• [Exercise prompt]: Reproduce the entries in full. Exclude all images from the copy.

= = = = = = =

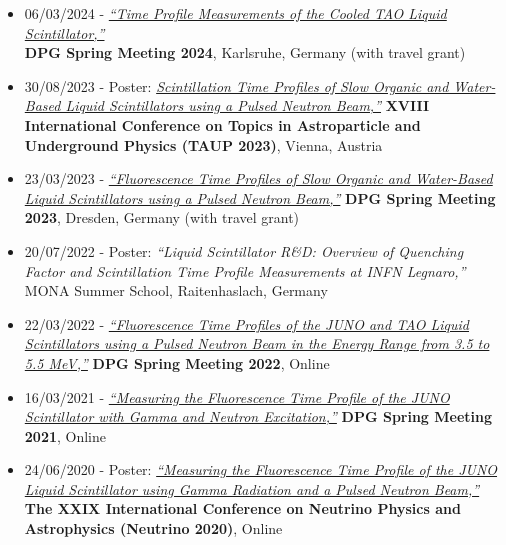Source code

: \documentclass[letterpaper,12pt, oneside]{article}
\begin{document}
\begin{itemize}
\item 06/03/2024 - \href{https://www.dpg-verhandlungen.de/year/2024/conference/karlsruhe/part/t/session/57/contribution/2}{\textit{“Time Profile Measurements of the Cooled TAO Liquid Scintillator,”}}\\ \textbf{DPG Spring Meeting 2024}, Karlsruhe, Germany (with travel grant)

\item 30/08/2023 - Poster: \href{https://indico.cern.ch/event/1199289/contributions/5445889/}{\textit{Scintillation Time Profiles of Slow Organic and Water-Based Liquid Scintillators using a Pulsed Neutron Beam,”}} \textbf{XVIII International Conference on Topics in Astroparticle and Underground Physics (TAUP 2023)}, Vienna, Austria

\item 23/03/2023 - \href{https://www.dpg-verhandlungen.de/year/2023/conference/smuk/part/t/session/143/contribution/3}{\textit{“Fluorescence Time Profiles of Slow Organic and Water-Based Liquid Scintillators using a Pulsed Neutron Beam,”}} \textbf{DPG Spring Meeting 2023}, Dresden, Germany (with travel grant)

\item 20/07/2022 - Poster: {\textit{“Liquid Scintillator R\&D: Overview of Quenching Factor and Scintillation Time Profile Measurements at INFN Legnaro,”}} MONA Summer School, Raitenhaslach, Germany

\item 22/03/2022 - \href{https://www.dpg-verhandlungen.de/year/2022/conference/heidelberg/part/t/session/48/contribution/9}{\textit{“Fluorescence Time Profiles of the JUNO and TAO Liquid Scintillators using a Pulsed Neutron Beam in the Energy Range from 3.5 to 5.5 MeV,”}} \textbf{DPG Spring Meeting 2022}, Online

\item 16/03/2021 - \href{https://www.dpg-verhandlungen.de/year/2021/conference/dortmund/part/t/session/44/contribution/10}{\textit{“Measuring the Fluorescence Time Profile of the JUNO Scintillator with Gamma and Neutron Excitation,”}} \textbf{DPG Spring Meeting 2021}, Online

\item 24/06/2020 - Poster: \href{https://indico.fnal.gov/event/19348/contributions/186384/}{\textit{“Measuring the Fluorescence Time Profile of the JUNO Liquid Scintillator using Gamma Radiation and a Pulsed Neutron Beam,”}} \textbf{The XXIX International Conference on Neutrino Physics and Astrophysics (Neutrino 2020)}, Online


\end{itemize}
\end{document}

= = = = = = =

• [Finished task]:
Source code

: \documentclass[letterpaper,12pt, oneside]{article}
\begin{document}
\begin{itemize}
\item 06/03/2024 - \href{https://www.dpg-verhandlungen.de/year/2024/conference/karlsruhe/part/t/session/57/contribution/2}{\textit{“Time Profile Measurements of the Cooled TAO Liquid Scintillator,”}}\\ \textbf{DPG Spring Meeting 2024}, Karlsruhe, Germany (with travel grant)

\item 30/08/2023 - Poster: \href{https://indico.cern.ch/event/1199289/contributions/5445889/}{\textit{Scintillation Time Profiles of Slow Organic and Water-Based Liquid Scintillators using a Pulsed Neutron Beam,”}} \textbf{XVIII International Conference on Topics in Astroparticle and Underground Physics (TAUP 2023)}, Vienna, Austria

\item 23/03/2023 - \href{https://www.dpg-verhandlungen.de/year/2023/conference/smuk/part/t/session/143/contribution/3}{\textit{“Fluorescence Time Profiles of Slow Organic and Water-Based Liquid Scintillators using a Pulsed Neutron Beam,”}} \textbf{DPG Spring Meeting 2023}, Dresden, Germany (with travel grant)

\item 20/07/2022 - Poster: {\textit{“Liquid Scintillator R\&D: Overview of Quenching Factor and Scintillation Time Profile Measurements at INFN Legnaro,”}} MONA Summer School, Raitenhaslach, Germany

\item 22/03/2022 - \href{https://www.dpg-verhandlungen.de/year/2022/conference/heidelberg/part/t/session/48/contribution/9}{\textit{“Fluorescence Time Profiles of the JUNO and TAO Liquid Scintillators using a Pulsed Neutron Beam in the Energy Range from 3.5 to 5.5 MeV,”}} \textbf{DPG Spring Meeting 2022}, Online

\item 16/03/2021 - \href{https://www.dpg-verhandlungen.de/year/2021/conference/dortmund/part/t/session/44/contribution/10}{\textit{“Measuring the Fluorescence Time Profile of the JUNO Scintillator with Gamma and Neutron Excitation,”}} \textbf{DPG Spring Meeting 2021}, Online

\item 24/06/2020 - Poster: \href{https://indico.fnal.gov/event/19348/contributions/186384/}{\textit{“Measuring the Fluorescence Time Profile of the JUNO Liquid Scintillator using Gamma Radiation and a Pulsed Neutron Beam,”}} \textbf{The XXIX International Conference on Neutrino Physics and Astrophysics (Neutrino 2020)}, Online


\end{itemize}
\end{document}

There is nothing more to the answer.